WHAT YOU WILL DO -> The expected output is the line with "陆隐勾廉斩落，物极必反，活性与死寂交汇，斩。" followed by every remaining line of the entries, all repeated exactly.
START INPUT MATERIAL
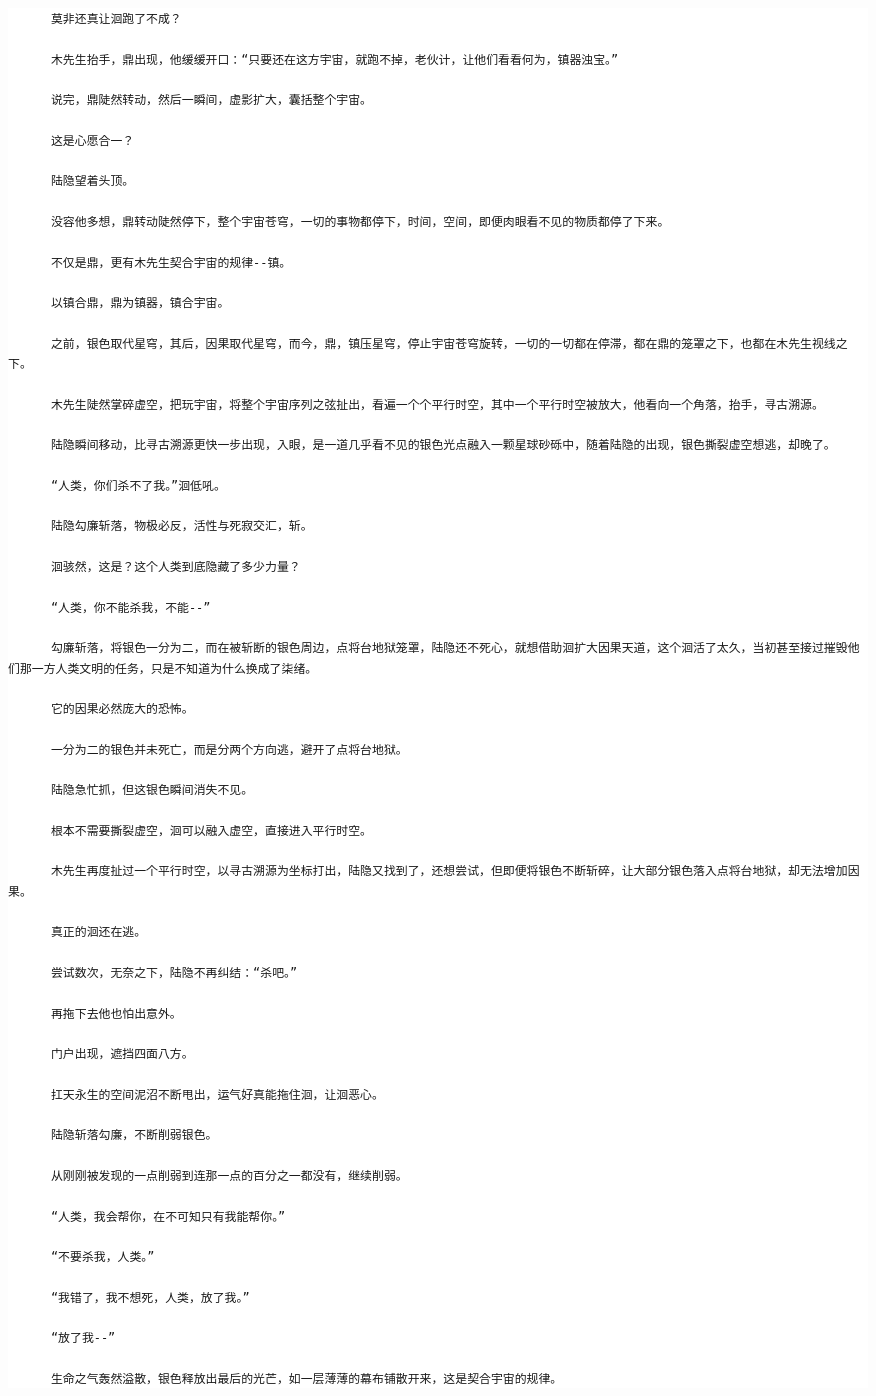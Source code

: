           莫非还真让洄跑了不成？
      
          木先生抬手，鼎出现，他缓缓开口：“只要还在这方宇宙，就跑不掉，老伙计，让他们看看何为，镇器浊宝。”
      
          说完，鼎陡然转动，然后一瞬间，虚影扩大，囊括整个宇宙。
      
          这是心愿合一？
      
          陆隐望着头顶。
      
          没容他多想，鼎转动陡然停下，整个宇宙苍穹，一切的事物都停下，时间，空间，即便肉眼看不见的物质都停了下来。
      
          不仅是鼎，更有木先生契合宇宙的规律--镇。
      
          以镇合鼎，鼎为镇器，镇合宇宙。
      
          之前，银色取代星穹，其后，因果取代星穹，而今，鼎，镇压星穹，停止宇宙苍穹旋转，一切的一切都在停滞，都在鼎的笼罩之下，也都在木先生视线之下。
      
          木先生陡然掌碎虚空，把玩宇宙，将整个宇宙序列之弦扯出，看遍一个个平行时空，其中一个平行时空被放大，他看向一个角落，抬手，寻古溯源。
      
          陆隐瞬间移动，比寻古溯源更快一步出现，入眼，是一道几乎看不见的银色光点融入一颗星球砂砾中，随着陆隐的出现，银色撕裂虚空想逃，却晚了。
      
          “人类，你们杀不了我。”洄低吼。
      
          陆隐勾廉斩落，物极必反，活性与死寂交汇，斩。
      
          洄骇然，这是？这个人类到底隐藏了多少力量？
      
          “人类，你不能杀我，不能--”
      
          勾廉斩落，将银色一分为二，而在被斩断的银色周边，点将台地狱笼罩，陆隐还不死心，就想借助洄扩大因果天道，这个洄活了太久，当初甚至接过摧毁他们那一方人类文明的任务，只是不知道为什么换成了柒绪。
      
          它的因果必然庞大的恐怖。
      
          一分为二的银色并未死亡，而是分两个方向逃，避开了点将台地狱。
      
          陆隐急忙抓，但这银色瞬间消失不见。
      
          根本不需要撕裂虚空，洄可以融入虚空，直接进入平行时空。
      
          木先生再度扯过一个平行时空，以寻古溯源为坐标打出，陆隐又找到了，还想尝试，但即便将银色不断斩碎，让大部分银色落入点将台地狱，却无法增加因果。
      
          真正的洄还在逃。
      
          尝试数次，无奈之下，陆隐不再纠结：“杀吧。”
      
          再拖下去他也怕出意外。
      
          门户出现，遮挡四面八方。
      
          扛天永生的空间泥沼不断甩出，运气好真能拖住洄，让洄恶心。
      
          陆隐斩落勾廉，不断削弱银色。
      
          从刚刚被发现的一点削弱到连那一点的百分之一都没有，继续削弱。
      
          “人类，我会帮你，在不可知只有我能帮你。”
      
          “不要杀我，人类。”
      
          “我错了，我不想死，人类，放了我。”
      
          “放了我--”
      
          生命之气轰然溢散，银色释放出最后的光芒，如一层薄薄的幕布铺散开来，这是契合宇宙的规律。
END INPUT MATERIAL
SOLUTION FOR THIS EXERCISE ->
          陆隐勾廉斩落，物极必反，活性与死寂交汇，斩。
      
          洄骇然，这是？这个人类到底隐藏了多少力量？
      
          “人类，你不能杀我，不能--”
      
          勾廉斩落，将银色一分为二，而在被斩断的银色周边，点将台地狱笼罩，陆隐还不死心，就想借助洄扩大因果天道，这个洄活了太久，当初甚至接过摧毁他们那一方人类文明的任务，只是不知道为什么换成了柒绪。
      
          它的因果必然庞大的恐怖。
      
          一分为二的银色并未死亡，而是分两个方向逃，避开了点将台地狱。
      
          陆隐急忙抓，但这银色瞬间消失不见。
      
          根本不需要撕裂虚空，洄可以融入虚空，直接进入平行时空。
      
          木先生再度扯过一个平行时空，以寻古溯源为坐标打出，陆隐又找到了，还想尝试，但即便将银色不断斩碎，让大部分银色落入点将台地狱，却无法增加因果。
      
          真正的洄还在逃。
      
          尝试数次，无奈之下，陆隐不再纠结：“杀吧。”
      
          再拖下去他也怕出意外。
      
          门户出现，遮挡四面八方。
      
          扛天永生的空间泥沼不断甩出，运气好真能拖住洄，让洄恶心。
      
          陆隐斩落勾廉，不断削弱银色。
      
          从刚刚被发现的一点削弱到连那一点的百分之一都没有，继续削弱。
      
          “人类，我会帮你，在不可知只有我能帮你。”
      
          “不要杀我，人类。”
      
          “我错了，我不想死，人类，放了我。”
      
          “放了我--”
      
          生命之气轰然溢散，银色释放出最后的光芒，如一层薄薄的幕布铺散开来，这是契合宇宙的规律。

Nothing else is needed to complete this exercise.